DATA SUPPLIED:
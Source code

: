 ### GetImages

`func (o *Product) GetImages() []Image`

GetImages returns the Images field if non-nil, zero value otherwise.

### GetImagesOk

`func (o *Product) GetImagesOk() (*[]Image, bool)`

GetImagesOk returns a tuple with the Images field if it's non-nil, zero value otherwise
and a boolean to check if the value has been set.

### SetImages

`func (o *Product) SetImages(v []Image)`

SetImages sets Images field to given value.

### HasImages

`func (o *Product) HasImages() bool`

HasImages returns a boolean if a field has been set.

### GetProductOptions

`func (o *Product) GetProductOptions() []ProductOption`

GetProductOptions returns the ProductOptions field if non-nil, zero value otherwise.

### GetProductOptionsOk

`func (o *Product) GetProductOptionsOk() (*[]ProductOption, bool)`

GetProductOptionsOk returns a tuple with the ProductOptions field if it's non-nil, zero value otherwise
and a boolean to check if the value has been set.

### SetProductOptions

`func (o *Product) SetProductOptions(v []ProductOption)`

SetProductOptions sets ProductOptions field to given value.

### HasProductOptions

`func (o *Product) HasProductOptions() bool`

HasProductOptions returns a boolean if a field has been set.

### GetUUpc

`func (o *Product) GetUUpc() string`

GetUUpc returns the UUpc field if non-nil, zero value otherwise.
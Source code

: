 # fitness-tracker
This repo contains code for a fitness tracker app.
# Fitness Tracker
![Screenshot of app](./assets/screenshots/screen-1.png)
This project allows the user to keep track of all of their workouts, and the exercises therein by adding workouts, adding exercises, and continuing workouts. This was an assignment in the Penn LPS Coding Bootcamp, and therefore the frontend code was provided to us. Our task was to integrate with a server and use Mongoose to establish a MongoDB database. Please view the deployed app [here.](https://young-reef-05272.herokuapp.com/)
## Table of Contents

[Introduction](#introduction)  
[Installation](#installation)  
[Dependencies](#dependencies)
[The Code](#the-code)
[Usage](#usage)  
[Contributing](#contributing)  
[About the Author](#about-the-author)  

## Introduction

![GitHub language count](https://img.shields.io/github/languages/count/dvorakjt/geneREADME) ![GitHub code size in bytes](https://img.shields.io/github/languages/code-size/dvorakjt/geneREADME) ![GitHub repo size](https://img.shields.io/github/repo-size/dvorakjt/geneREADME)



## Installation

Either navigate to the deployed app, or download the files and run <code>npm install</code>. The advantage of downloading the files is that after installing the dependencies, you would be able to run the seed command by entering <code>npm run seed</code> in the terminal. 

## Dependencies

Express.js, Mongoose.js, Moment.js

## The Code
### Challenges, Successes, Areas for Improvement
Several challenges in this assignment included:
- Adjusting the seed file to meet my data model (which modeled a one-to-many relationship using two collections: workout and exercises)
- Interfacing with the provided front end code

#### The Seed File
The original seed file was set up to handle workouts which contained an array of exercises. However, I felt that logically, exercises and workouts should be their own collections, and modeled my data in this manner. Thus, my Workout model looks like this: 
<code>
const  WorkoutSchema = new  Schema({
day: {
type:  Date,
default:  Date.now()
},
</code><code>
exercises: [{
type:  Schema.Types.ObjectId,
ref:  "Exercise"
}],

YOUR INSTRUCTIONS:
A verbatim transcription is required: the first line of the listing, the line containing "(o *Product) SetImages(v", and every line between them.

RESPONSE AREA:
Source code

: ### GetImages

`func (o *Product) GetImages() []Image`

GetImages returns the Images field if non-nil, zero value otherwise.

### GetImagesOk

`func (o *Product) GetImagesOk() (*[]Image, bool)`

GetImagesOk returns a tuple with the Images field if it's non-nil, zero value otherwise
and a boolean to check if the value has been set.

### SetImages

`func (o *Product) SetImages(v []Image)`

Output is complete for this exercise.